The hamlet of Benson made the news this week because it has the misfortune of being caught between a lot of water and Highway 47. Runoff from the deluge last weekend has collected itself into a river that doesn’t even exist and is making for the USA border to cause further havoc on the other side of the border – but first it has to cross #47. Suddenly prairie people found themselves students in the school of sandbagging ... and I found myself delivering a pump and some hose to my daughter and son-in-law who live there.
I don’t know what I expected to find when I got there, but what did greet me was pretty impressive. Parked along the west lane of the highway was a mile of pumping units, mostly oilfield pumper trucks with a few farmers’ tractors and pumps as well, 52 units in all, sucking flood water out of the ditch on the Benson side and over the crest of the road to send it on its way to the town of Lampman.
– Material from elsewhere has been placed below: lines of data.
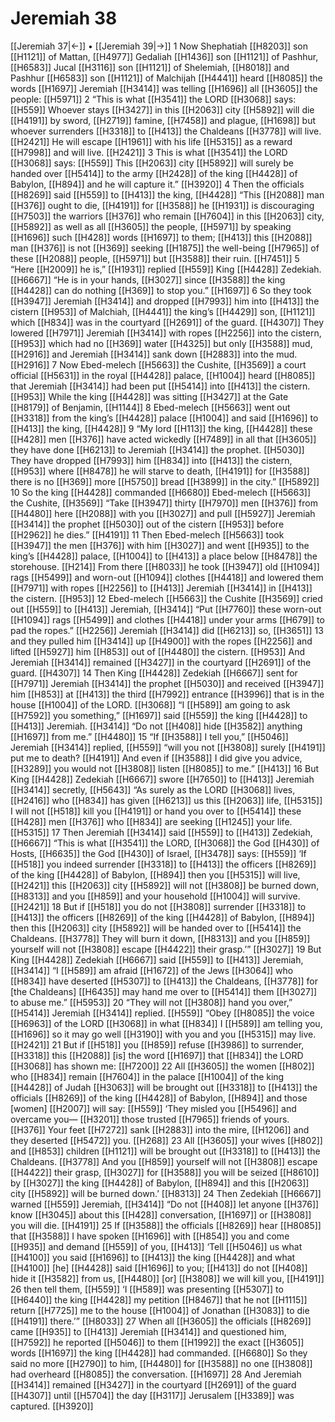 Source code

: # Jeremiah 38
[[Jeremiah 37|←]] • [[Jeremiah 39|→]]
1 Now Shephatiah [[H8203]] son [[H1121]] of Mattan, [[H4977]] Gedaliah [[H1436]] son [[H1121]] of Pashhur, [[H6583]] Jucal [[H3116]] son [[H1121]] of Shelemiah, [[H8018]] and Pashhur [[H6583]] son [[H1121]] of Malchijah [[H4441]] heard [[H8085]] the words [[H1697]] Jeremiah [[H3414]] was telling [[H1696]] all [[H3605]] the people: [[H5971]] 
2 “This is what [[H3541]] the LORD [[H3068]] says: [[H559]] Whoever stays [[H3427]] in this [[H2063]] city [[H5892]] will die [[H4191]] by sword, [[H2719]] famine, [[H7458]] and plague, [[H1698]] but whoever surrenders [[H3318]] to [[H413]] the Chaldeans [[H3778]] will live. [[H2421]] He will escape [[H1961]] with his life [[H5315]] as a reward [[H7998]] and will live. [[H2421]] 
3 This is what [[H3541]] the LORD [[H3068]] says: [[H559]] This [[H2063]] city [[H5892]] will surely be handed over [[H5414]] to the army [[H2428]] of the king [[H4428]] of Babylon, [[H894]] and he will capture it.” [[H3920]] 
4 Then the officials [[H8269]] said [[H559]] to [[H413]] the king, [[H4428]] “This [[H2088]] man [[H376]] ought to die, [[H4191]] for [[H3588]] he [[H1931]] is discouraging [[H7503]] the warriors [[H376]] who remain [[H7604]] in this [[H2063]] city, [[H5892]] as well as all [[H3605]] the people, [[H5971]] by speaking [[H1696]] such [[H428]] words [[H1697]] to them; [[H413]] this [[H2088]] man [[H376]] is not [[H369]] seeking [[H1875]] the well-being [[H7965]] of these [[H2088]] people, [[H5971]] but [[H3588]] their ruin. [[H7451]] 
5 “Here [[H2009]] he is,” [[H1931]] replied [[H559]] King [[H4428]] Zedekiah. [[H6667]] “He is in your hands, [[H3027]] since [[H3588]] the king [[H4428]] can do nothing [[H369]] to stop you.” [[H1697]] 
6 So they took [[H3947]] Jeremiah [[H3414]] and dropped [[H7993]] him into [[H413]] the cistern [[H953]] of Malchiah, [[H4441]] the king’s [[H4429]] son, [[H1121]] which [[H834]] was in the courtyard [[H2691]] of the guard. [[H4307]] They lowered [[H7971]] Jeremiah [[H3414]] with ropes [[H2256]] into the cistern, [[H953]] which had no [[H369]] water [[H4325]] but only [[H3588]] mud, [[H2916]] and Jeremiah [[H3414]] sank down [[H2883]] into the mud. [[H2916]] 
7 Now Ebed-melech [[H5663]] the Cushite, [[H3569]] a court official [[H5631]] in the royal [[H4428]] palace, [[H1004]] heard [[H8085]] that Jeremiah [[H3414]] had been put [[H5414]] into [[H413]] the cistern. [[H953]] While the king [[H4428]] was sitting [[H3427]] at the Gate [[H8179]] of Benjamin, [[H1144]] 
8 Ebed-melech [[H5663]] went out [[H3318]] from the king’s [[H4428]] palace [[H1004]] and said [[H1696]] to [[H413]] the king, [[H4428]] 
9 “My lord [[H113]] the king, [[H4428]] these [[H428]] men [[H376]] have acted wickedly [[H7489]] in all that [[H3605]] they have done [[H6213]] to Jeremiah [[H3414]] the prophet. [[H5030]] They have dropped [[H7993]] him [[H834]] into [[H413]] the cistern, [[H953]] where [[H8478]] he will starve to death, [[H4191]] for [[H3588]] there is no [[H369]] more [[H5750]] bread [[H3899]] in the city.” [[H5892]] 
10 So the king [[H4428]] commanded [[H6680]] Ebed-melech [[H5663]] the Cushite, [[H3569]] “Take [[H3947]] thirty [[H7970]] men [[H376]] from [[H4480]] here [[H2088]] with you [[H3027]] and pull [[H5927]] Jeremiah [[H3414]] the prophet [[H5030]] out of the cistern [[H953]] before [[H2962]] he dies.” [[H4191]] 
11 Then Ebed-melech [[H5663]] took [[H3947]] the men [[H376]] with him [[H3027]] and went [[H935]] to the king’s [[H4428]] palace, [[H1004]] to [[H413]] a place below [[H8478]] the storehouse. [[H214]] From there [[H8033]] he took [[H3947]] old [[H1094]] rags [[H5499]] and worn-out [[H1094]] clothes [[H4418]] and lowered them [[H7971]] with ropes [[H2256]] to [[H413]] Jeremiah [[H3414]] in [[H413]] the cistern. [[H953]] 
12 Ebed-melech [[H5663]] the Cushite [[H3569]] cried out [[H559]] to [[H413]] Jeremiah, [[H3414]] “Put [[H7760]] these worn-out [[H1094]] rags [[H5499]] and clothes [[H4418]] under your arms [[H679]] to pad the ropes.” [[H2256]] Jeremiah [[H3414]] did [[H6213]] so, [[H3651]] 
13 and they pulled him [[H3414]] up [[H4900]] with the ropes [[H2256]] and lifted [[H5927]] him [[H853]] out of [[H4480]] the cistern. [[H953]] And Jeremiah [[H3414]] remained [[H3427]] in the courtyard [[H2691]] of the guard. [[H4307]] 
14 Then King [[H4428]] Zedekiah [[H6667]] sent for [[H7971]] Jeremiah [[H3414]] the prophet [[H5030]] and received [[H3947]] him [[H853]] at [[H413]] the third [[H7992]] entrance [[H3996]] that is in the house [[H1004]] of the LORD. [[H3068]] “I [[H589]] am going to ask [[H7592]] you something,” [[H1697]] said [[H559]] the king [[H4428]] to [[H413]] Jeremiah. [[H3414]] “Do not [[H408]] hide [[H3582]] anything [[H1697]] from me.” [[H4480]] 
15 “If [[H3588]] I tell you,” [[H5046]] Jeremiah [[H3414]] replied, [[H559]] “will you not [[H3808]] surely [[H4191]] put me to death? [[H4191]] And even if [[H3588]] I did give you advice, [[H3289]] you would not [[H3808]] listen [[H8085]] to me.” [[H413]] 
16 But King [[H4428]] Zedekiah [[H6667]] swore [[H7650]] to [[H413]] Jeremiah [[H3414]] secretly, [[H5643]] “As surely as the LORD [[H3068]] lives, [[H2416]] who [[H834]] has given [[H6213]] us this [[H2063]] life, [[H5315]] I will not [[H518]] kill you [[H4191]] or hand you over to [[H5414]] these [[H428]] men [[H376]] who [[H834]] are seeking [[H1245]] your life. [[H5315]] 
17 Then Jeremiah [[H3414]] said [[H559]] to [[H413]] Zedekiah, [[H6667]] “This is what [[H3541]] the LORD, [[H3068]] the God [[H430]] of Hosts, [[H6635]] the God [[H430]] of Israel, [[H3478]] says: [[H559]] ‘If [[H518]] you indeed surrender [[H3318]] to [[H413]] the officers [[H8269]] of the king [[H4428]] of Babylon, [[H894]] then you [[H5315]] will live, [[H2421]] this [[H2063]] city [[H5892]] will not [[H3808]] be burned down, [[H8313]] and you [[H859]] and your household [[H1004]] will survive. [[H2421]] 
18 But if [[H518]] you do not [[H3808]] surrender [[H3318]] to [[H413]] the officers [[H8269]] of the king [[H4428]] of Babylon, [[H894]] then this [[H2063]] city [[H5892]] will be handed over to [[H5414]] the Chaldeans. [[H3778]] They will burn it down, [[H8313]] and you [[H859]] yourself will not [[H3808]] escape [[H4422]] their grasp.’” [[H3027]] 
19 But King [[H4428]] Zedekiah [[H6667]] said [[H559]] to [[H413]] Jeremiah, [[H3414]] “I [[H589]] am afraid [[H1672]] of the Jews [[H3064]] who [[H834]] have deserted [[H5307]] to [[H413]] the Chaldeans, [[H3778]] for [the Chaldeans] [[H6435]] may hand me over to [[H5414]] them [[H3027]] to abuse me.” [[H5953]] 
20 “They will not [[H3808]] hand you over,” [[H5414]] Jeremiah [[H3414]] replied. [[H559]] “Obey [[H8085]] the voice [[H6963]] of the LORD [[H3068]] in what [[H834]] I [[H589]] am telling you, [[H1696]] so it may go well [[H3190]] with you  and you [[H5315]] may live. [[H2421]] 
21 But if [[H518]] you [[H859]] refuse [[H3986]] to surrender, [[H3318]] this [[H2088]] [is] the word [[H1697]] that [[H834]] the LORD [[H3068]] has shown me: [[H7200]] 
22 All [[H3605]] the women [[H802]] who [[H834]] remain [[H7604]] in the palace [[H1004]] of the king [[H4428]] of Judah [[H3063]] will be brought out [[H3318]] to [[H413]] the officials [[H8269]] of the king [[H4428]] of Babylon, [[H894]] and those [women] [[H2007]] will say: [[H559]] ‘They misled you [[H5496]] and overcame you— [[H3201]] those trusted [[H7965]] friends of yours. [[H376]] Your feet [[H7272]] sank [[H2883]] into the mire, [[H1206]] and they deserted [[H5472]] you. [[H268]] 
23 All [[H3605]] your wives [[H802]] and [[H853]] children [[H1121]] will be brought out [[H3318]] to [[H413]] the Chaldeans. [[H3778]] And you [[H859]] yourself will not [[H3808]] escape [[H4422]] their grasp, [[H3027]] for [[H3588]] you will be seized [[H8610]] by [[H3027]] the king [[H4428]] of Babylon, [[H894]] and this [[H2063]] city [[H5892]] will be burned down.’ [[H8313]] 
24 Then Zedekiah [[H6667]] warned [[H559]] Jeremiah, [[H3414]] “Do not [[H408]] let anyone [[H376]] know [[H3045]] about this [[H428]] conversation, [[H1697]] or [[H3808]] you will die. [[H4191]] 
25 If [[H3588]] the officials [[H8269]] hear [[H8085]] that [[H3588]] I have spoken [[H1696]] with [[H854]] you and come [[H935]] and demand [[H559]] of you, [[H413]] ‘Tell [[H5046]] us what [[H4100]] you said [[H1696]] to [[H413]] the king [[H4428]] and what [[H4100]] [he] [[H4428]] said [[H1696]] to you; [[H413]] do not [[H408]] hide it [[H3582]] from us, [[H4480]] [or] [[H3808]] we will kill you, [[H4191]] 
26 then tell them, [[H559]] ‘I [[H589]] was presenting [[H5307]] to [[H6440]] the king [[H4428]] my petition [[H8467]] that he not [[H1115]] return [[H7725]] me to the house [[H1004]] of Jonathan [[H3083]] to die [[H4191]] there.’” [[H8033]] 
27 When all [[H3605]] the officials [[H8269]] came [[H935]] to [[H413]] Jeremiah [[H3414]] and questioned him, [[H7592]] he reported [[H5046]] to them [[H1992]] the exact [[H3605]] words [[H1697]] the king [[H4428]] had commanded. [[H6680]] So they said no more [[H2790]] to him, [[H4480]] for [[H3588]] no one [[H3808]] had overheard [[H8085]] the conversation. [[H1697]] 
28 And Jeremiah [[H3414]] remained [[H3427]] in the courtyard [[H2691]] of the guard [[H4307]] until [[H5704]] the day [[H3117]] Jerusalem [[H3389]] was captured. [[H3920]] 
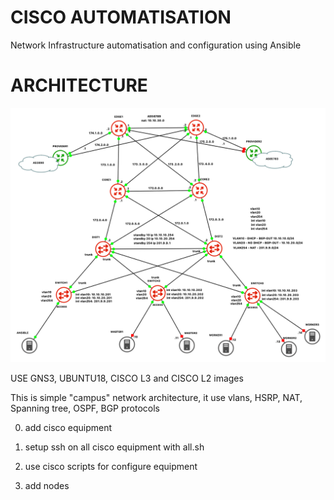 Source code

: # CISCO AUTOMATISATION 

Network Infrastructure automatisation and configuration using Ansible

# ARCHITECTURE

![](/AUTOMATISATION/architecture/architecture.png)

USE GNS3, UBUNTU18, CISCO L3 and CISCO L2 images 

This is simple "campus" network architecture, it use vlans, HSRP, NAT, Spanning tree, OSPF, BGP protocols

0. add cisco equipment

1. setup ssh on all cisco equipment with all.sh

2. use cisco scripts for configure equipment

3. add nodes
I hoped the dike I had seen them building as I had passed through was going to be done in time.
Although a major amount of water had been flowing from the north for a week or two, this last rain had really compounded the problem. Benson authorities had been informed of the danger they were in on Monday; by Tuesday the town had been surveyed and stakes had been placed where the sand bag barrio would need to be built. I learned that the black line on the stake told where the level had to be to be 4 inches higher than the highway, meaning the water would have to flow east, and not west further into town. If it was painted orange at the top meant that the stake was too short to show the appropriate level.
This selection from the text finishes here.